Historically, we see Israel interacting with other Shemites and Hamites throughout the Former Days, up to the exile. After the exile, in the Latter Days, Israel interacts with Japhethite nations primarily. This history, however, comes to an end with the end of Israel and the Oikumene in ad 70 (Matthew 23:35; Revelation 1-22), and it is completely illegitimate to try and characterize post-Biblical Shemites and Japhethites as "specialists in religion" and "specialists in culture" respective, as again Custance has done.

A’ Noah’s Life and Death:

28And Noah lived after the flood three hundred years and fifty years.
29And all the days of Noah were nine hundred years and fifty years.
And he died.

The first statement indicates that Noah lived in the new creation 350 years. But then we are linked with the old creation by saying that he a total of 950 years. The new creation was not a complete break, but a development of the old. The full new creation has not come.

And Noah died. He was a type of the Messiah to come, but was not the Messiah. His rule in history came to an end.

Conclusion

The principles revealed in this story are permanent and abiding. A few years ago, I witnessed them in action. A woman manager who had built up a business over several years came into a time of crisis in her life. She was depressed a good deal of the time and almost had a nervous breakdown. She had to depend on her assistant. The assistant decided that she was incompetent, and in fact had chafed under her authority for some time. He was convinced that he could do a better job. The assistant went to the owner of the business and told stories about the woman’s depression, arguing that she could not handle things any longer. The woman was demoted and the assistant was promoted. Within a couple of years, the newly promoted manager had wrecked the business through incompetence, and his life has gone downhill from there. I’ve seen this story more than once, and if you’ve lived for very long, you probably have as well.

Noah did nothing wrong. Ham had to search out Noah’s life (tent) and then make an issue out of something that was not really a problem: a couple of glasses of wine and an afternoon nap. But let us suppose that Noah was becoming a real drunkard, as some have imagined. What then? Even so, it was not Ham’s place to magnify this problem into an excuse for mounting a revolution.

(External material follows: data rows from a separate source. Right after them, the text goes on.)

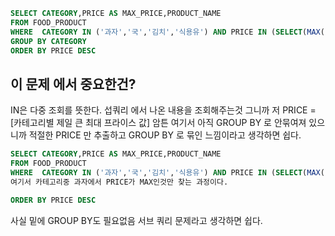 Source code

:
 ```SQL
SELECT CATEGORY,PRICE AS MAX_PRICE,PRODUCT_NAME
FROM FOOD_PRODUCT
WHERE  CATEGORY IN ('과자','국','김치','식용유') AND PRICE IN (SELECT(MAX(PRICE)) FROM FOOD_PRODUCT GROUP BY CATEGORY)
GROUP BY CATEGORY
ORDER BY PRICE DESC
```

## 이 문제 에서 중요한건?
IN은 다중 조회를 뜻한다.
섭쿼리 에서 나온 내용을 조회해주는것
그니까 저 PRICE = [카테고리별 제일 큰 최대 프라이스 값]
암튼 여기서 아직 GROUP BY 로 안묶여져 있으니까 
적절한 PRICE 만 추출하고 GROUP BY 로 묶인 느낌이라고 생각하면 쉽다.

```SQL
SELECT CATEGORY,PRICE AS MAX_PRICE,PRODUCT_NAME
FROM FOOD_PRODUCT
WHERE  CATEGORY IN ('과자','국','김치','식용유') AND PRICE IN (SELECT(MAX(PRICE)) FROM FOOD_PRODUCT GROUP BY CATEGORY)
여기서 카테고리중 과자에서 PRICE가 MAX인것만 찾는 과정이다.

ORDER BY PRICE DESC
```

사실 밑에 GROUP BY도 필요없음 서브 쿼리 문제라고 생각하면 쉽다.
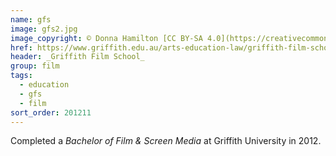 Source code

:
 ```yaml
---
name: gfs
image: gfs2.jpg
image_copyright: © Donna Hamilton [CC BY-SA 4.0](https://creativecommons.org/licenses/by-sa/4.0/)
href: https://www.griffith.edu.au/arts-education-law/griffith-film-school
header: _Griffith Film School_
group: film
tags:
  - education
  - gfs
  - film
sort_order: 201211
---
```

Completed a _Bachelor of Film & Screen Media_ at Griffith University in 2012. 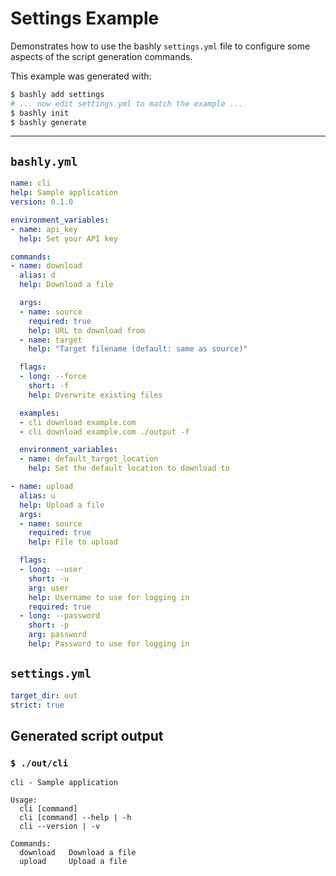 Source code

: # Settings Example

Demonstrates how to use the bashly `settings.yml` file to configure some 
aspects of the script generation commands.

This example was generated with:

```bash
$ bashly add settings
# ... now edit settings.yml to match the example ...
$ bashly init
$ bashly generate
```

<!-- include: settings.yml -->

-----

## `bashly.yml`

```yaml
name: cli
help: Sample application
version: 0.1.0

environment_variables:
- name: api_key
  help: Set your API key

commands:
- name: download
  alias: d
  help: Download a file

  args:
  - name: source
    required: true
    help: URL to download from
  - name: target
    help: "Target filename (default: same as source)"

  flags:
  - long: --force
    short: -f
    help: Overwrite existing files

  examples:
  - cli download example.com
  - cli download example.com ./output -f

  environment_variables:
  - name: default_target_location
    help: Set the default location to download to

- name: upload
  alias: u
  help: Upload a file
  args:
  - name: source
    required: true
    help: File to upload

  flags:
  - long: --user
    short: -u
    arg: user
    help: Username to use for logging in
    required: true
  - long: --password
    short: -p
    arg: password
    help: Password to use for logging in
```

## `settings.yml`

```yaml
target_dir: out
strict: true

```


## Generated script output

### `$ ./out/cli`

```shell
cli - Sample application

Usage:
  cli [command]
  cli [command] --help | -h
  cli --version | -v

Commands:
  download   Download a file
  upload     Upload a file



```



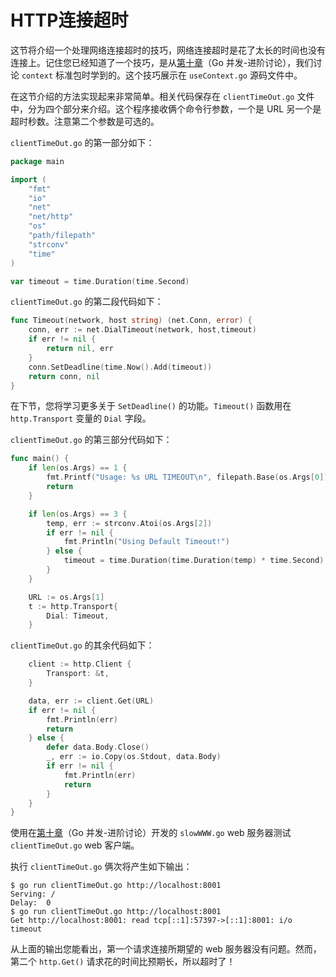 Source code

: # **HTTP连接超时**

这节将介绍一个处理网络连接超时的技巧，网络连接超时是花了太长的时间也没有连接上。记住您已经知道了一个技巧，是从[第十章](https://github.com/hantmac/Mastering_Go_ZH_CN/tree/master/eBook/chapter10/10.0.md)（Go 并发-进阶讨论），我们讨论 `context` 标准包时学到的。这个技巧展示在 `useContext.go` 源码文件中。

在这节介绍的方法实现起来非常简单。相关代码保存在 `clientTimeOut.go` 文件中，分为四个部分来介绍。这个程序接收俩个命令行参数，一个是 URL 另一个是超时秒数。注意第二个参数是可选的。

`clientTimeOut.go` 的第一部分如下：

```go
package main

import (
    "fmt"
    "io"
    "net"
    "net/http"
    "os"
    "path/filepath"
    "strconv"
    "time"
)

var timeout = time.Duration(time.Second)
```

`clientTimeOut.go` 的第二段代码如下：

```go
func Timeout(network, host string) (net.Conn, error) {
    conn, err := net.DialTimeout(network, host,timeout)
    if err != nil {
        return nil, err
    }
    conn.SetDeadline(time.Now().Add(timeout))
    return conn, nil
}
```

在下节，您将学习更多关于 `SetDeadline()` 的功能。`Timeout()` 函数用在 `http.Transport` 变量的 `Dial` 字段。

`clientTimeOut.go` 的第三部分代码如下：

```go
func main() {
    if len(os.Args) == 1 {
        fmt.Printf("Usage: %s URL TIMEOUT\n", filepath.Base(os.Args[0]))
        return
    }

    if len(os.Args) == 3 {
        temp, err := strconv.Atoi(os.Args[2])
        if err != nil {
            fmt.Println("Using Default Timeout!")
        } else {
            timeout = time.Duration(time.Duration(temp) * time.Second)
        }
    }

    URL := os.Args[1]
    t := http.Transport{
        Dial: Timeout,
    }
```

`clientTimeOut.go` 的其余代码如下：

```go
    client := http.Client {
        Transport: &t,
    }

    data, err := client.Get(URL)
    if err != nil {
        fmt.Println(err)
        return
    } else {
        defer data.Body.Close()
        _, err := io.Copy(os.Stdout, data.Body)
        if err != nil {
            fmt.Println(err)
            return
        }
    }
}
```

使用在[第十章](https://github.com/hantmac/Mastering_Go_ZH_CN/tree/master/eBook/chapter10/10.0.md)（Go 并发-进阶讨论）开发的 `slowWWW.go` web 服务器测试`clientTimeOut.go` web 客户端。

执行 `clientTimeOut.go` 俩次将产生如下输出：

```shell
$ go run clientTimeOut.go http://localhost:8001
Serving: /
Delay:  0
$ go run clientTimeOut.go http://localhost:8001
Get http://localhost:8001: read tcp[::1]:57397->[::1]:8001: i/o timeout
```

从上面的输出您能看出，第一个请求连接所期望的 web 服务器没有问题。然而，第二个 `http.Get()` 请求花的时间比预期长，所以超时了！ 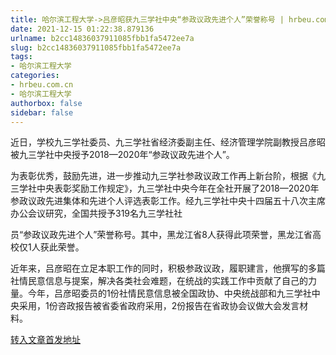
 ```yaml
---
title: 哈尔滨工程大学->吕彦昭获九三学社中央“参政议政先进个人”荣誉称号 | hrbeu.com.cn
date: 2021-12-15 01:22:38.879136
urlname: b2cc14836037911085fbb1fa5472ee7a
slug: b2cc14836037911085fbb1fa5472ee7a
tags: 
- 哈尔滨工程大学
categories:
- hrbeu.com.cn
- 哈尔滨工程大学
authorbox: false
sidebar: false
---
```

近日，学校九三学社委员、九三学社省经济委副主任、经济管理学院副教授吕彦昭被九三学社中央授予2018—2020年“参政议政先进个人”。

为表彰优秀，鼓励先进，进一步推动九三学社参政议政工作再上新台阶，根据《九三学社中央表彰奖励工作规定》，九三学社中央今年在全社开展了2018—2020年参政议政先进集体和先进个人评选表彰工作。经九三学社中央十四届五十八次主席办公会议研究，全国共授予319名九三学社社
<!--more-->
员“参政议政先进个人”荣誉称号。其中，黑龙江省8人获得此项荣誉，黑龙江省高校仅1人获此荣誉。

近年来，吕彦昭在立足本职工作的同时，积极参政议政，履职建言，他撰写的多篇社情民意信息与提案，解决各类社会难题，在统战的实践工作中贡献了自己的力量。今年，吕彦昭委员的1份社情民意信息被全国政协、中央统战部和九三学社中央采用，1份咨政报告被省委省政府采用，2份报告在省政协会议做大会发言材料。



[转入文章首发地址](http://gongxue.cn/info/1015/69096.htm) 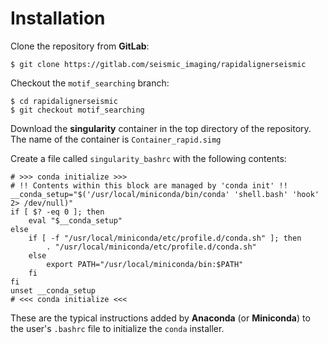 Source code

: # Installation

Clone the repository from **GitLab**:

    $ git clone https://gitlab.com/seismic_imaging/rapidalignerseismic

Checkout the `motif_searching` branch:

    $ cd rapidalignerseismic
    $ git checkout motif_searching


Download the **singularity** container in the top directory of the repository.
The name of the container is `Container_rapid.simg`

Create a file called `singularity_bashrc` with the following contents:

```
# >>> conda initialize >>>
# !! Contents within this block are managed by 'conda init' !!
__conda_setup="$('/usr/local/miniconda/bin/conda' 'shell.bash' 'hook' 2> /dev/null)"
if [ $? -eq 0 ]; then
    eval "$__conda_setup"
else
    if [ -f "/usr/local/miniconda/etc/profile.d/conda.sh" ]; then
        . "/usr/local/miniconda/etc/profile.d/conda.sh"
    else
        export PATH="/usr/local/miniconda/bin:$PATH"
    fi
fi
unset __conda_setup
# <<< conda initialize <<<
```

These are the typical instructions added by **Anaconda** (or **Miniconda**)
to the user's `.bashrc` file to initialize the `conda` installer.





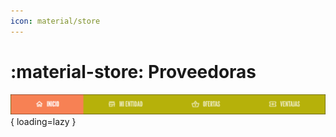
 ```yaml
---
icon: material/store
---
```


# :material-store: Proveedoras

![Menú Principal](../../assets/menu_principal.png){ loading=lazy }

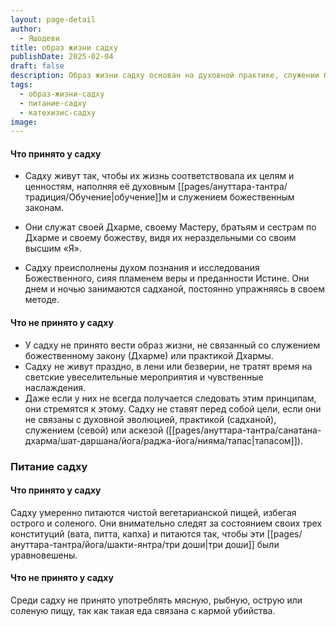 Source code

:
 ```yaml
---
layout: page-detail
author:
  - Яшодеви
title: образ жизни садху
publishDate: 2025-02-04
draft: false
description: Образ жизни садху основан на духовной практике, служении божественным законам и стремлении к самосовершенствованию. Они ведут активную жизнь, наполненную садханой и служением, избегая праздности и светских развлечений. Питание садху состоит из умеренной вегетарианской пищи, с акцентом на баланс трех конституций (дош), при этом они отказываются от мяса, рыбы и острого.
tags:
  - образ-жизни-садху
  - питание-садху
  - катехизис-садху
image:
---
```

#### Что принято у садху
- Садху живут так, чтобы их жизнь соответствовала их целям и ценностям, наполняя её духовным [[pages/ануттара-тантра/традиция/Обучение|обучение]]м и служением божественным законам.
* Они служат своей Дхарме, своему Мастеру, братьям и сестрам по Дхарме и своему божеству, видя их нераздельными со своим высшим «Я».
- Садху преисполнены духом познания и исследования Божественного, сияя пламенем веры и преданности Истине. Они днем и ночью занимаются садханой, постоянно упражняясь в своем методе.
#### Что не принято у садху
- У садху не принято вести образ жизни, не связанный со служением божественному закону (Дхарме) или практикой Дхармы.
- Садху не живут праздно, в лени или безверии, не тратят время на светские увеселительные мероприятия и чувственные наслаждения.
- Даже если у них не всегда получается следовать этим принципам, они стремятся к этому. Садху не ставят перед собой цели, если они не связаны с духовной эволюцией, практикой (садханой), служением (севой) или аскезой ([[pages/ануттара-тантра/санатана-дхарма/шат-даршана/йога/раджа-йога/нияма/тапас|тапасом]]).
### Питание садху
#### Что принято у садху
Садху умеренно питаются чистой вегетарианской пищей, избегая острого и соленого. Они внимательно следят за состоянием своих трех конституций (вата, питта, капха) и питаются так, чтобы эти [[pages/ануттара-тантра/йога/шакти-янтра/три доши|три доши]] были уравновешены.
#### Что не принято у садху
Среди садху не принято употреблять мясную, рыбную, острую или соленую пищу, так как такая еда связана с кармой убийства.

Ham was the "youngest" son. Why is this stressed? Partly because it is the temptation of youth to think that they know better. Ham may not have said "Don’t trust anyone over 30," but he was saying "Don’t trust anyone over 600."

Ham had other options. He might have moved away with Noah’s blessing and started up his own culture, just as the assistant in the story above might have started his own operation, or moved into a genuinely open managerial position elsewhere.

Or, Ham might have waited with his brothers until Noah was ready to retire, or died.

But he didn’t.

Those who are impatient for authority will become slaves.